Pub Date : 2025-10-01DOI: 10.1016/j.petsci.2025.07.018
Shan Wu , Hong-Kui Ge , Xiao-Qiong Wang , Ke Gao , Hai Ding
Hydraulic fracturing techniques are commonly used to enhance the production of tight reservoirs. Generally, the effect of hydraulic fracturing can be appraised through hydraulic fracturing experiments in the laboratory, in which acoustic emission (AE) is often used to monitor the fracturing process. At present, the number of AE events and spatial distribution of AE locations are the two main factors commonly considered in hydraulic fracturing effectiveness evaluation. However, these commonly used evaluation methods overlook two crucial aspects: the connectivity among fractures and the tensile and shear properties of fractures induced by hydraulic fracturing.

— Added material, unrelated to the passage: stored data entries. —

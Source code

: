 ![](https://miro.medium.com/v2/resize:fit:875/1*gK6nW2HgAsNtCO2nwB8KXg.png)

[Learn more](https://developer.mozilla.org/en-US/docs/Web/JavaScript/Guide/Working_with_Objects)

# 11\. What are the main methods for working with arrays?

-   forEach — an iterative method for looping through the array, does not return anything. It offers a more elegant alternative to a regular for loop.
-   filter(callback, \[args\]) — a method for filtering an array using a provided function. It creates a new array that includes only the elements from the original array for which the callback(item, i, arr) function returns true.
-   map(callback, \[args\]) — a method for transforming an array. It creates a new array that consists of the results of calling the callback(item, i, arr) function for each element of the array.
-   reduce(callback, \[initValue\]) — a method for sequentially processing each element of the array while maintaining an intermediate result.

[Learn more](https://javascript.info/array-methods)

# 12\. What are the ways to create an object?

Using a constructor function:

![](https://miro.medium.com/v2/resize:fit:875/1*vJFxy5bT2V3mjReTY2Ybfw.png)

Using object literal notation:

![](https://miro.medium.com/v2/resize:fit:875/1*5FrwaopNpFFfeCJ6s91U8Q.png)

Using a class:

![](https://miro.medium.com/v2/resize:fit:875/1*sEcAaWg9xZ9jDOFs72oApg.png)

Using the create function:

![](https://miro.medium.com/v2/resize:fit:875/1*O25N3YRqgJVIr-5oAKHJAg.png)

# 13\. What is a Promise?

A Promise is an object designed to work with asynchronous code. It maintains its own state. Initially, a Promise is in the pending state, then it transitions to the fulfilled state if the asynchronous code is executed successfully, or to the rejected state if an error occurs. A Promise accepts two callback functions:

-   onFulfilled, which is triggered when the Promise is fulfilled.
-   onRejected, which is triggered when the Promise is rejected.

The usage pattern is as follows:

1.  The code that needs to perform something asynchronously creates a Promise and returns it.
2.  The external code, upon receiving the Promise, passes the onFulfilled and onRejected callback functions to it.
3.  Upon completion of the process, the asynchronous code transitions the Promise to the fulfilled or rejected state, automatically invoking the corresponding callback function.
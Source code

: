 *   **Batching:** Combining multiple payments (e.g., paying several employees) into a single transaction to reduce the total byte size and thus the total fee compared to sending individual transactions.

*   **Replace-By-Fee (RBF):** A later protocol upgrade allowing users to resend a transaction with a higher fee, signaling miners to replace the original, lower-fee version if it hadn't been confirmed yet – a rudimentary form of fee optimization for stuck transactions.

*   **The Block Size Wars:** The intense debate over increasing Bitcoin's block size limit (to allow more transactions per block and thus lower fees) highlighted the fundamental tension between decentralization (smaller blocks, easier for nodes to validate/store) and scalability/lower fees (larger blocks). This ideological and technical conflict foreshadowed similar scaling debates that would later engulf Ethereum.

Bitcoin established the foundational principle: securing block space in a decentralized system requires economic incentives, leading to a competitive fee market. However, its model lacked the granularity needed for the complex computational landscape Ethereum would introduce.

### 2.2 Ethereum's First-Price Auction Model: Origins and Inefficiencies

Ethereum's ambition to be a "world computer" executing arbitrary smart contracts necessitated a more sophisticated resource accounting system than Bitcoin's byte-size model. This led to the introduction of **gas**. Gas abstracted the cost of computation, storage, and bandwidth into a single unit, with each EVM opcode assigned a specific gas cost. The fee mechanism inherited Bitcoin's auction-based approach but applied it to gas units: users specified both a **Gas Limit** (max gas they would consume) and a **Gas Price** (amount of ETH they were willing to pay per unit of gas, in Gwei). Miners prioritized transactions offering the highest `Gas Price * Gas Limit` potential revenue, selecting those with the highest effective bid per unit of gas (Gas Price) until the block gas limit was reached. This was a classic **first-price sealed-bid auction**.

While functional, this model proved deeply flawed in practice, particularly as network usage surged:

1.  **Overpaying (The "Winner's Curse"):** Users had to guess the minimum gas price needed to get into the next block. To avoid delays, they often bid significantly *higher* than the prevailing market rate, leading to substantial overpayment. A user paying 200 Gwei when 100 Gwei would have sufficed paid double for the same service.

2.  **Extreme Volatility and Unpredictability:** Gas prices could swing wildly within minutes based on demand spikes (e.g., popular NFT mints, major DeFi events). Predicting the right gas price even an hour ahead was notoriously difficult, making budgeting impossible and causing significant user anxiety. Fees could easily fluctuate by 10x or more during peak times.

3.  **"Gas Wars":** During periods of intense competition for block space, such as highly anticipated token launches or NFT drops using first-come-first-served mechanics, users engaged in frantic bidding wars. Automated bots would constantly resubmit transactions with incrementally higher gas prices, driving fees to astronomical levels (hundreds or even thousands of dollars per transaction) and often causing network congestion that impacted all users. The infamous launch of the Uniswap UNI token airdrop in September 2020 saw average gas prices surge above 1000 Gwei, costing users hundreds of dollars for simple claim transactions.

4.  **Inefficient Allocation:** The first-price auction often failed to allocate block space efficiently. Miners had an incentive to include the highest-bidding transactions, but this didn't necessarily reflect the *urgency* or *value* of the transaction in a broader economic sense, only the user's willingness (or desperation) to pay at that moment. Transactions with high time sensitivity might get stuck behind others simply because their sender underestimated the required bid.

In this technical note, we consider the influence of these two previously overlooked aspects on the evaluation of hydraulic fracturing effectiveness by establishing a connected fracture model using AE data. The proposed approach links up AE events based on their spatio-temporal relationship and builds a fracture network called the connection model. Then, the characteristic of the fracture network is represented by the fractal dimension to reveal the complexity of fractures in the network. We extract the tensile-shear properties of each fracture based on the inversion of AE events’ focal mechanism. Finally, based on the pre-known fracturing effectiveness of a fracture network, we compare the connection model of AE events in several triaxial hydraulic experiments. Our findings indicate that a comprehensive evaluation of hydraulic fracturing effectiveness can be achieved by considering both the connectivity of AE locations and the tensile-shear properties of AE events. This work aims to provide a more rational method for characterizing rock fracture networks and evaluating rock fracturing effects using AE data.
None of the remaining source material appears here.